Reputation:
I followed Reuters Data set Clutering example from book "Mahout in Action" and sucessfully tested. To understand more about clustering,I tried same sequence to cluster some tweets data.
Following sequence of commands I used:
mahout seqdirectory -c UTF-8 -i hdfs://-----:8020/user/hdfs/tweet/tweet.txt -o hdfs://-----:8020/user/hdfs/tweet/seqfiles
mahout seq2sparse -i hdfs://-----:8020/user/hdfs/tweet/seqfiles -o hdfs://----:8020/user/hdfs/tweet/vectors/ -ow -chunk 100 -x 90 -seq -ml 50 -n 2 -nv
mahout kmeans -i hdfs://---:8020/user/hdfs/tweet/vectors/tfidf-vectors/ -c kmeans-centroids -cl -o hdfs://-----:8020/user/hdfs/tweet/kmeans-clusters -k 3 -ow -x 3 -dm org.apache.mahout.common.distance.CosineDistanceMeasure
mahout clusterdump -i hdfs://----:8020/user/hdfs/tweet/kmeans-clusters/clusters-3-final -d hdfs://----:8020/user/hdfs/tweet/vectors/dictionary.file-0 -dt sequencefile -b 100 -n 10 --evaluate -dm org.apache.mahout.common.distance.CosineDistanceMeasure --pointsDir hdfs://-----:8020/user/hdfs/tweet/kmeans-clusters/clusteredPoints -o tweet_outdump.txt
tweet_outdump.txt file contains following data:
CL-0{n=1 c=[] r=[]}
Top Terms:
Weight : [props - optional]: Point:
1.0: /tweet.txt =]
Inter-Cluster Density: NaN
Intra-Cluster Density: 0.0
CDbw Inter-Cluster Density: 0.0
CDbw Intra-Cluster Density: NaN
CDbw Separation: 0.0
Even I tried, this command:
mahout seqdumper -i hdfs://----:8020/user/hdfs/tweet/kmeans-clusters/clusteredPoints/part-m-00000
Key: 0: Value: 1.0: /tweet.txt =]
Count: 1
I would really appreciate some feedback here.
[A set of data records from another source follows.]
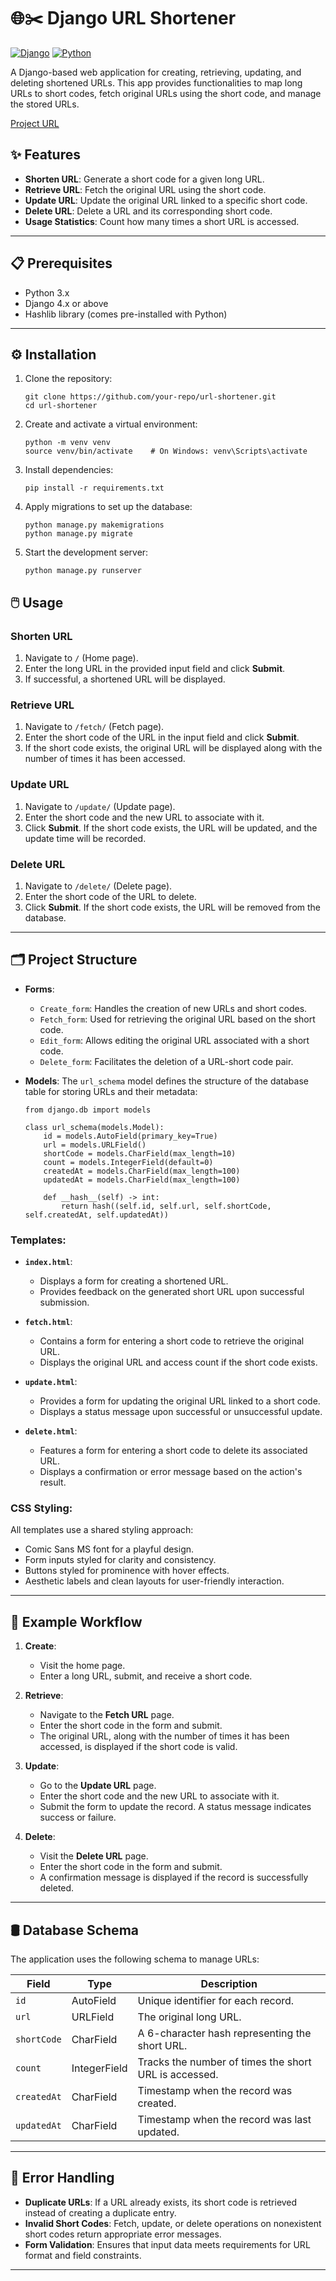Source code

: # 🌐✂️ Django URL Shortener

[![Django](https://img.shields.io/badge/Django-4.0%2B-brightgreen)](https://www.djangoproject.com/)
[![Python](https://img.shields.io/badge/Python-3.8%2B-blue)](https://www.python.org/)

A Django-based web application for creating, retrieving, updating, and deleting shortened URLs. This app provides functionalities to map long URLs to short codes, fetch original URLs using the short code, and manage the stored URLs.

[Project URL](https://roadmap.sh/projects/url-shortening-service)

## ✨ Features

- **Shorten URL**: Generate a short code for a given long URL.
- **Retrieve URL**: Fetch the original URL using the short code.
- **Update URL**: Update the original URL linked to a specific short code.
- **Delete URL**: Delete a URL and its corresponding short code.
- **Usage Statistics**: Count how many times a short URL is accessed.

---

## 📋 Prerequisites

- Python 3.x
- Django 4.x or above
- Hashlib library (comes pre-installed with Python)

---

## ⚙️ Installation

1. Clone the repository:
   ```
   git clone https://github.com/your-repo/url-shortener.git
   cd url-shortener
    ```

2. Create and activate a virtual environment:
    ```
    python -m venv venv
    source venv/bin/activate    # On Windows: venv\Scripts\activate
    ```

3. Install dependencies:
    ```
    pip install -r requirements.txt
    ```

4. Apply migrations to set up the database:
    ```
    python manage.py makemigrations
    python manage.py migrate
    ```

5. Start the development server:
    ```
    python manage.py runserver
    ```

## 🖱️ Usage

### Shorten URL
1. Navigate to `/` (Home page).
2. Enter the long URL in the provided input field and click **Submit**.
3. If successful, a shortened URL will be displayed.

### Retrieve URL
1. Navigate to `/fetch/` (Fetch page).
2. Enter the short code of the URL in the input field and click **Submit**.
3. If the short code exists, the original URL will be displayed along with the number of times it has been accessed.

### Update URL
1. Navigate to `/update/` (Update page).
2. Enter the short code and the new URL to associate with it.
3. Click **Submit**. If the short code exists, the URL will be updated, and the update time will be recorded.

### Delete URL
1. Navigate to `/delete/` (Delete page).
2. Enter the short code of the URL to delete.
3. Click **Submit**. If the short code exists, the URL will be removed from the database.

---

## 🗂️ Project Structure

- **Forms**: 
  - `Create_form`: Handles the creation of new URLs and short codes.
  - `Fetch_form`: Used for retrieving the original URL based on the short code.
  - `Edit_form`: Allows editing the original URL associated with a short code.
  - `Delete_form`: Facilitates the deletion of a URL-short code pair.
  
- **Models**:
  The `url_schema` model defines the structure of the database table for storing URLs and their metadata:
  ```
  from django.db import models

  class url_schema(models.Model):
      id = models.AutoField(primary_key=True)
      url = models.URLField()
      shortCode = models.CharField(max_length=10)
      count = models.IntegerField(default=0)
      createdAt = models.CharField(max_length=100)
      updatedAt = models.CharField(max_length=100)

      def __hash__(self) -> int:
          return hash((self.id, self.url, self.shortCode, self.createdAt, self.updatedAt))
    ```

### Templates:
- **`index.html`**: 
  - Displays a form for creating a shortened URL.
  - Provides feedback on the generated short URL upon successful submission.

- **`fetch.html`**: 
  - Contains a form for entering a short code to retrieve the original URL.
  - Displays the original URL and access count if the short code exists.

- **`update.html`**: 
  - Provides a form for updating the original URL linked to a short code.
  - Displays a status message upon successful or unsuccessful update.

- **`delete.html`**: 
  - Features a form for entering a short code to delete its associated URL.
  - Displays a confirmation or error message based on the action's result.

### CSS Styling:
All templates use a shared styling approach:
- Comic Sans MS font for a playful design.
- Form inputs styled for clarity and consistency.
- Buttons styled for prominence with hover effects.
- Aesthetic labels and clean layouts for user-friendly interaction.

---

## 🧭 Example Workflow 

1. **Create**:
    - Visit the home page.
    - Enter a long URL, submit, and receive a short code.
2. **Retrieve**:
   - Navigate to the **Fetch URL** page.
   - Enter the short code in the form and submit.
   - The original URL, along with the number of times it has been accessed, is displayed if the short code is valid.

3. **Update**:
   - Go to the **Update URL** page.
   - Enter the short code and the new URL to associate with it.
   - Submit the form to update the record. A status message indicates success or failure.

4. **Delete**:
   - Visit the **Delete URL** page.
   - Enter the short code in the form and submit.
   - A confirmation message is displayed if the record is successfully deleted.

---

## 🛢️ Database Schema

The application uses the following schema to manage URLs:

| Field        | Type         | Description                                   |
|--------------|--------------|-----------------------------------------------|
| `id`         | AutoField    | Unique identifier for each record.           |
| `url`        | URLField     | The original long URL.                       |
| `shortCode`  | CharField    | A 6-character hash representing the short URL. |
| `count`      | IntegerField | Tracks the number of times the short URL is accessed. |
| `createdAt`  | CharField    | Timestamp when the record was created.       |
| `updatedAt`  | CharField    | Timestamp when the record was last updated.  |

---

## 🚨 Error Handling

- **Duplicate URLs**: If a URL already exists, its short code is retrieved instead of creating a duplicate entry.
- **Invalid Short Codes**: Fetch, update, or delete operations on nonexistent short codes return appropriate error messages.
- **Form Validation**: Ensures that input data meets requirements for URL format and field constraints.

---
Thanks in advance
Upvotes: 0
Views: 570
Reputation: 1
Regarding your case, it seems that your data set consists of only one large file, where each line of your file represents (say document or file). So, in this case Seqdirectory command will generate a sequential file which contains just one , which is not appropriate as I understood from your post. Thus, you should first, write a simple MapReduce code that takes your data set and assigns an id to each line of your data. Here, you can use the line offset as an Id (key) and the value is the line itself. Also, you have to specify your outputformat as Sequential. Another thing, your outputkey has to be Text and your value is UTF-8 encoded string wraped in a Text object. Here is a simple MapReduce code to do:
public class TexToHadoopSeq {
// Class Map1
public static class mapper extends MapReduceBase implements
Mapper<LongWritable, Text, Text, Text> {
Text cle = new Text();
Text valeur = new Text();
@Override
public void map(LongWritable key, Text values,
OutputCollector<Text, Text> output, Reporter reporter)
throws IOException {
String record = values.toString();
byte[] b = record.getBytes("UTF-8");
valeur.set(b);
cle.set(key.toString());
output.collect(cle, valeur);
}
}
// Class Reducer
public static class Reduce1 extends MapReduceBase implements
Reducer<Text, Text, Text, Text> {
@Override
public void reduce(Text key, Iterator<Text> values,
OutputCollector<Text, Text> output, Reporter reporter)
throws IOException {
while (values.hasNext()) {
output.collect(key, values.next());
}
}
}
public static void main(String[] args) throws IOException {
String inputdata = args[0];
System.out.println();
System.out.println();
// Start Job1
JobClient client1 = new JobClient();
JobConf conf1 = new JobConf(TexToHadoopSeq.class);
FileInputFormat.setInputPaths(conf1, new Path(inputdata));// database
FileOutputFormat.setOutputPath(conf1, new Path("output"));// Sortie Job1
conf1.setJarByClass(TexToHadoopSeq.class);
conf1.setMapperClass(mapper.class);
conf1.setReducerClass(Reduce1.class);
conf1.setNumReduceTasks(1);
conf1.setMapOutputKeyClass(Text.class);
conf1.setMapOutputValueClass(Text.class);
conf1.setOutputKeyClass(Text.class);
conf1.setOutputValueClass(Text.class);
conf1.setInputFormat(TextInputFormat.class);
conf1.setOutputFormat(SequenceFileOutputFormat.class);
client1.setConf(conf1);
RunningJob Job;
Job = JobClient.runJob(conf1);
Job.waitForCompletion();
System.out.println();
System.out.println();
System.out.print("*****Conversion is Done*****");
}
}
Now, next step is to create vectors from your sequence file (generated by the above code), thus use: ./mahout seq2sparse -i "Directory of your sequential file in HDFS" -o "output" --maxDFPercent 85 --namedVector
Then, you'll get the TFIDF directory ... and then continue performing Kmeans or whatever mahout clustering algorithm. That's it.
Upvotes: 0
Reputation: 77454
You created a data set that consists of a single document only.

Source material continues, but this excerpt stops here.